Steel prices have soared globally since their recent lows in early 2020. Limited domestic supply, expensive imports and strong growth in demand have fuelled the rally in US steel prices. But with supply set to improve, at a time of softer growth in demand, prices should fall, Caroline Bain, Chief Commodities Economist at Capital Economics, reports.

Calling time on the rally in US steel prices

“A tariff of 25% was levied on most steel imports by the Trump administration in 2018 and imports have been broadly in decline since, although they have ticked up recently. That said, it now looks likely that the tariff will be at least lowered if not removed in the coming months, which should take some of the heat out of US steel prices. In addition, we expect further gains in domestic supply, in large part incentivised by current high prices. Pre-announced plans for capacity additions also suggest that potential domestic output could rise by about 5% this year and 7% in 2022.”

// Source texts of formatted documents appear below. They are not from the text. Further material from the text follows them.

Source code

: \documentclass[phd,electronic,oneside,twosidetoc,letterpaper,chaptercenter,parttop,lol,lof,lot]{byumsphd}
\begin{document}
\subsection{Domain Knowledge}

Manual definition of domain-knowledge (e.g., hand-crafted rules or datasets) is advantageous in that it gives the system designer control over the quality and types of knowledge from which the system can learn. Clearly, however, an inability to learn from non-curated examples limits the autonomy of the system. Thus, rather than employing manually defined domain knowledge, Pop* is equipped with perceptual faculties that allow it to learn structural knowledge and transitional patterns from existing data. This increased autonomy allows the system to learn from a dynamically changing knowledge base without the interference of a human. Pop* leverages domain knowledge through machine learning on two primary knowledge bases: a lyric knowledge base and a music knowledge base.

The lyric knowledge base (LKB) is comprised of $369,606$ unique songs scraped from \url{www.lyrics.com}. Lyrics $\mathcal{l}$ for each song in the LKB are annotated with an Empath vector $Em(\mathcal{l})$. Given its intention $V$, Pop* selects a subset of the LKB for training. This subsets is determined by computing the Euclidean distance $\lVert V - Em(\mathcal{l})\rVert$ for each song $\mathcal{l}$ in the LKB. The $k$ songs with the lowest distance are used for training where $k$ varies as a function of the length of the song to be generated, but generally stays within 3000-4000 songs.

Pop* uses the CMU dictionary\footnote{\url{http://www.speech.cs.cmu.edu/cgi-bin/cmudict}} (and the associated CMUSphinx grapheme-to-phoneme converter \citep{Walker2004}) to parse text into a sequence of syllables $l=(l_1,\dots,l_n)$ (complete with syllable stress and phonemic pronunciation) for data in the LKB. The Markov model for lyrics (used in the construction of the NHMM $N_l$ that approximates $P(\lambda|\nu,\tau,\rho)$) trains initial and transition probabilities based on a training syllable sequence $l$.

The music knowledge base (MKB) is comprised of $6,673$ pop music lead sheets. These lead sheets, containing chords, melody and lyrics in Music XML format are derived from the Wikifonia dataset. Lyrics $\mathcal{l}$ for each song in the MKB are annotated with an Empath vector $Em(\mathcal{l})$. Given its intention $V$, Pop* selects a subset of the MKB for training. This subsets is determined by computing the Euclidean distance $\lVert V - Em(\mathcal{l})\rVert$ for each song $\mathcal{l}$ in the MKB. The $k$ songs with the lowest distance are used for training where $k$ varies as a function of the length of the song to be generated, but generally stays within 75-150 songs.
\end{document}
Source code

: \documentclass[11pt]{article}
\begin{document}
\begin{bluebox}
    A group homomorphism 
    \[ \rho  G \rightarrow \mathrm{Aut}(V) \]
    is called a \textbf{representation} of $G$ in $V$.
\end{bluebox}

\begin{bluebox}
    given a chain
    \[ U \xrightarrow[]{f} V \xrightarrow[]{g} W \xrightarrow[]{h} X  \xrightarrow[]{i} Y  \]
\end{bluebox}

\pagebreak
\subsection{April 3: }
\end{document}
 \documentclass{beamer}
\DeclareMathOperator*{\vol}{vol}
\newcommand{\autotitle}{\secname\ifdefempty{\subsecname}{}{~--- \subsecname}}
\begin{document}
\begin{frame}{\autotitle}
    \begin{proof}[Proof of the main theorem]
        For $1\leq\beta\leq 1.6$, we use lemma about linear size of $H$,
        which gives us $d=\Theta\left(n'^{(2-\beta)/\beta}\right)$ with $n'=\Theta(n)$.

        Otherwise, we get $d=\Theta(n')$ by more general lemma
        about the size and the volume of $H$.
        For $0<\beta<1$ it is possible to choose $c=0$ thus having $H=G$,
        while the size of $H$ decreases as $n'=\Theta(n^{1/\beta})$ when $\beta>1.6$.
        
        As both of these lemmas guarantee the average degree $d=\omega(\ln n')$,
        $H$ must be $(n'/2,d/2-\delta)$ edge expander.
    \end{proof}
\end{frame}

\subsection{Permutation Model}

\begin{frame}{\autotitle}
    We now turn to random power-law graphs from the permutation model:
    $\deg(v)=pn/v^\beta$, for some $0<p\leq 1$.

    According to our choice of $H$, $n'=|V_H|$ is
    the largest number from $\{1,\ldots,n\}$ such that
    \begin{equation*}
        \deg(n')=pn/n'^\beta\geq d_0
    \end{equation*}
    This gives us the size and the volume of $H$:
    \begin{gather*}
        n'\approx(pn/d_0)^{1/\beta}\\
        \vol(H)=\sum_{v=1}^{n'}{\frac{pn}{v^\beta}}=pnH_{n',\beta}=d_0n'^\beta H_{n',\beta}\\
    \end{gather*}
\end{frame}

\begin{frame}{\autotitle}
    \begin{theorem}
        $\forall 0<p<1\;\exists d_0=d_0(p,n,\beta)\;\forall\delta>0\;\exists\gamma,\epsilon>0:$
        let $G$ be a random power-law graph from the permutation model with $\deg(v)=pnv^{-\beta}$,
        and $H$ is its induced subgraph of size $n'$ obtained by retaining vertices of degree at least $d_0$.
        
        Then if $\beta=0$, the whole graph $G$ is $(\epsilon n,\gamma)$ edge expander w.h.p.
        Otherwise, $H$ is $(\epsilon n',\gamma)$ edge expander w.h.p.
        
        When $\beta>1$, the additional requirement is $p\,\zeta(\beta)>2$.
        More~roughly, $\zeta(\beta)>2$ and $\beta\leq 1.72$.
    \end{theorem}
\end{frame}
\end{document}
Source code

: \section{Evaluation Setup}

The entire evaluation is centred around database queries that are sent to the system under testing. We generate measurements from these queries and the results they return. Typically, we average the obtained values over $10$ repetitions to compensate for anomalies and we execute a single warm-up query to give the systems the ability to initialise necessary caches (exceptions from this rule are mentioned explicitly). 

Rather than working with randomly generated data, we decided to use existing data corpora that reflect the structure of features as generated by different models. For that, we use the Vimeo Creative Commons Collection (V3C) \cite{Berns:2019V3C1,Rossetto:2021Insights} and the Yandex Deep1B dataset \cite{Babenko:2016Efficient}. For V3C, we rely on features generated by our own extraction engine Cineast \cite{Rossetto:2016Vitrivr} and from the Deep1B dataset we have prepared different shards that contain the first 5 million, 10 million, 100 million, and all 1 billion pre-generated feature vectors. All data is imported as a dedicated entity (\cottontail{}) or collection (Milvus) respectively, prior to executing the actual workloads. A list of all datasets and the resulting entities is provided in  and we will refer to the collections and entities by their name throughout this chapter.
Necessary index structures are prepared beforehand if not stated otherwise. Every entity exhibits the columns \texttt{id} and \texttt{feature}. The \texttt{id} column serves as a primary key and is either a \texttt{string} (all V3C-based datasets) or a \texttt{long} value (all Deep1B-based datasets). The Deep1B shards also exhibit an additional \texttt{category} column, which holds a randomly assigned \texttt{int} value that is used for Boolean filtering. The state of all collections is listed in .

“Although we are positive on the outlook for the US housing sector, our forecast for housing starts suggests lower steel demand. Elsewhere, the auto sector (30% of US steel demand) is struggling with a microchip shortage, which will depress output this year. And while Biden’s infrastructure spending plan points to higher US steel demand, there is still huge uncertainty about the timing and scale of any spending. In any case, it is unlikely to have an impact this year.”

“We are forecasting a fall in US steel prices to $1,000 per short ton at end-2021, down from $1,600 today, but this would still be markedly higher than the five-year (2015-19) average price of $614.”